So we have apparently contradictory elements contained in the one myth, to be emphasised or ignored according to the poetic agenda, for the paradoxical hero is on the one hand clearly responsible for man's loss of the Golden Age and association with god, and on the other is regarded as the benefactor of mankind, since the potential for human progress is due to his gifts. This very ambiguity is, I believe, the reason for the constant appeal of the story through the centuries.

The function of myth and of mythmaking is essentially the same at any time, and we continue today in the tradition of constructing myths for ourselves, whether we call them propaganda, advertising or historiography. With this in mind I would like to examine how the myth of Prometheus was used in 19th century France as a means of defining identity both for the nation as a whole and for individuals whose Promethean essence encapsulated the spirit of the time.

For this discussion one further aspect of the myth, that of Prometheus as a creator, either of mankind or of Pandora, must be taken into consideration Although this feature does not appear until the end of the 4th century[4] it became an integral part of the postclassical tradition and of the reception of the myth by artists and thinkers of the Romantic Movement. As the political innovators sought release from tyranny in government, so the creative artist sought release from the tyranny of literary form, both kinds of revolutionary being equally Promethean. So the myth continued to fulfil its function of self-definition for man, charting his place in the world, his aspirations and the obstacles in the way of his attaining perfection.
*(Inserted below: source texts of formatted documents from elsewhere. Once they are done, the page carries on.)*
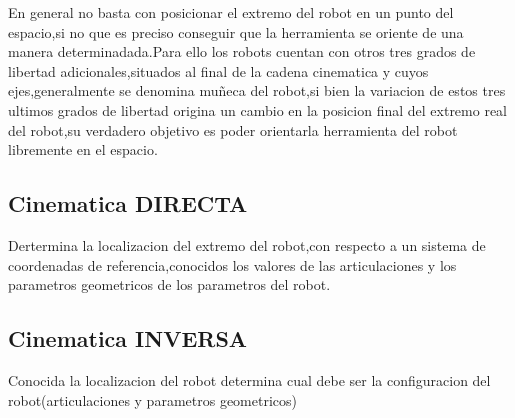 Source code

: \documentclass[12pt,a4paper]{article}
\begin{document}
En general no basta con posicionar el extremo del robot en un punto del espacio,si no que es preciso conseguir que la herramienta se oriente de una manera determinadada.Para ello los robots cuentan con otros tres grados de libertad adicionales,situados al final de la cadena cinematica y cuyos ejes,generalmente se denomina muñeca del robot,si bien la variacion de estos tres ultimos grados de libertad origina un cambio en la posicion final del extremo real del robot,su verdadero objetivo es poder orientarla herramienta del robot libremente en el espacio.


\subsection{Cinematica DIRECTA}
Dertermina la localizacion del extremo del robot,con respecto a un sistema de coordenadas de referencia,conocidos los valores de las articulaciones y los parametros geometricos de los parametros del robot.
\subsection{Cinematica INVERSA}
Conocida la localizacion del robot determina cual debe ser la configuracion del robot(articulaciones y parametros geometricos)
\end{document}
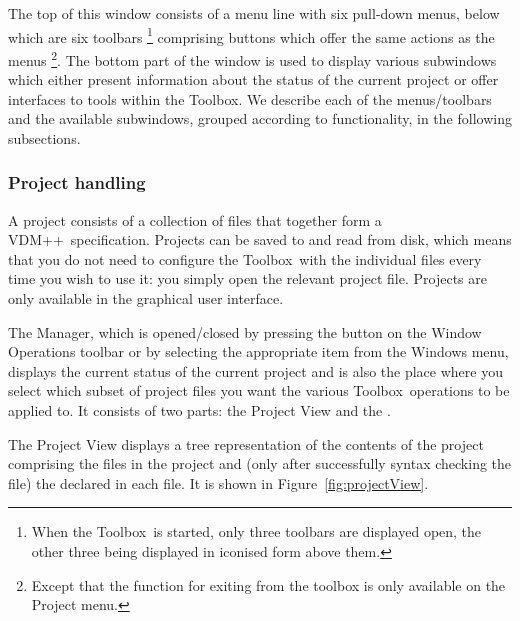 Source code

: \documentclass[\pformat,12pt]{article}
\newcommand{\vdmslpp}{VDM++}
\newcommand{\Toolbox}{Toolbox}
\newcommand{\guicmd}[1]{{\sf #1}}
\begin{document}
The top of this window consists of a menu line with six pull-down
menus, below which are six toolbars \footnote{When the \Toolbox\ is
  started, only three toolbars are displayed open, the other three
  being displayed in iconised form above them.} comprising buttons
which offer the same actions as the menus \footnote{Except that the
  function for exiting from the toolbox is only available on the
  \guicmd{Project} menu.}. The bottom part of the window is used to
display various subwindows which either present information about the
status of the current project or offer interfaces to tools within the
\Toolbox. We describe each of the menus/toolbars and the available
subwindows, grouped according to functionality, in the following
subsections.

\subsubsection{Project handling}
A project consists of a collection of files that together form a
\vdmslpp\ specification. Projects can be saved to and read from disk,
which means that you do not need to configure the \Toolbox\ with the
individual files every time you wish to use it: you simply
open the relevant project file. Projects are only available in the
graphical user interface.

The \guicmd{Manager}, which is opened/closed by
pressing the 
button on the \guicmd{Window Operations} toolbar or by
selecting the appropriate item from the \guicmd{Windows} menu,
displays the current status of the current
project and is also  the place where you select which subset of
project files you want the various \Toolbox\ operations to be applied
to. It consists of two parts: the \guicmd{Project View} and the
\ifthenelse{\boolean{VDMsl}}{\guicmd{Module View}}{\guicmd{Class
      View}}.

The \guicmd{Project View} displays a tree representation of the contents
of the project comprising the files in the project and (only after
successfully syntax checking the file) the
 declared in each file. 
It is shown in Figure~\ref{fig:projectView}.
\end{document}
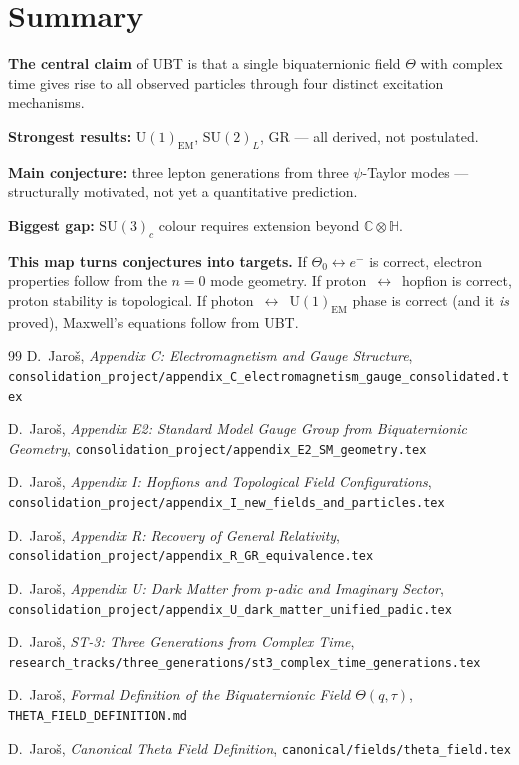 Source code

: \documentclass[12pt,a4paper]{article}
\theoremstyle{remark}
\newcommand{\C}{\mathbb{C}}
\newcommand{\H}{\mathbb{H}}
\begin{document}
\section*{Summary}

\noindent\textbf{The central claim} of UBT is that a single biquaternionic
field $\Theta$ with complex time gives rise to all observed particles through
four distinct excitation mechanisms.

\noindent\textbf{Strongest results:} $\mathrm{U}(1)_{\mathrm{EM}}$,
$\mathrm{SU}(2)_L$, GR — all derived, not postulated.

\noindent\textbf{Main conjecture:} three lepton generations from three
$\psi$-Taylor modes — structurally motivated, not yet a quantitative
prediction.

\noindent\textbf{Biggest gap:} $\mathrm{SU}(3)_c$ colour requires extension
beyond $\C\otimes\H$.

\noindent\textbf{This map turns conjectures into targets.} If
$\Theta_0\leftrightarrow e^-$ is correct, electron properties follow from
the $n=0$ mode geometry.  If proton~$\leftrightarrow$~hopfion is correct,
proton stability is topological.  If photon~$\leftrightarrow$~$\mathrm{U}(1)_{\mathrm{EM}}$
phase is correct (and it \emph{is} proved), Maxwell's equations follow from
UBT.

\begin{thebibliography}{99}
  D.~Jaro\v{s}, \textit{Appendix C: Electromagnetism and Gauge Structure},
  \texttt{consolidation\_project/appendix\_C\_electromagnetism\_gauge\_consolidated.tex}

  D.~Jaro\v{s}, \textit{Appendix E2: Standard Model Gauge Group from
  Biquaternionic Geometry},
  \texttt{consolidation\_project/appendix\_E2\_SM\_geometry.tex}

  D.~Jaro\v{s}, \textit{Appendix I: Hopfions and Topological Field
  Configurations},
  \texttt{consolidation\_project/appendix\_I\_new\_fields\_and\_particles.tex}

  D.~Jaro\v{s}, \textit{Appendix R: Recovery of General Relativity},
  \texttt{consolidation\_project/appendix\_R\_GR\_equivalence.tex}

  D.~Jaro\v{s}, \textit{Appendix U: Dark Matter from p-adic and Imaginary
  Sector},
  \texttt{consolidation\_project/appendix\_U\_dark\_matter\_unified\_padic.tex}

  D.~Jaro\v{s}, \textit{ST-3: Three Generations from Complex Time},
  \texttt{research\_tracks/three\_generations/st3\_complex\_time\_generations.tex}

  D.~Jaro\v{s}, \textit{Formal Definition of the Biquaternionic Field
  $\Theta(q,\tau)$},
  \texttt{THETA\_FIELD\_DEFINITION.md}

  D.~Jaro\v{s}, \textit{Canonical Theta Field Definition},
  \texttt{canonical/fields/theta\_field.tex}
\end{thebibliography}
\end{document}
The theme of Prometheus with its combination of creativeness and revolt was the natural expression of the Romantic ego, but though many literary works dealt with the myth, only one contemporary figure, Napoleon, was perceived as Prometheus. In his case the equation became a commonplace, since he satisfied the first condition of an epic hero, containing in himself a whole generation.[5] The myth or legend of Napoleon was and continues to be one of the most striking symbols of French national and individual identity, and Napoleon too was regarded with ambivalence. Under the Empire he was the son of the Revolution, carrying the revolutionary principles beyond the frontiers of France to all mankind; when defeated he became the homme fatal who had brought misfortune to himself and to his people. His double edged contribution to the nation underlines the parallel with Prometheus.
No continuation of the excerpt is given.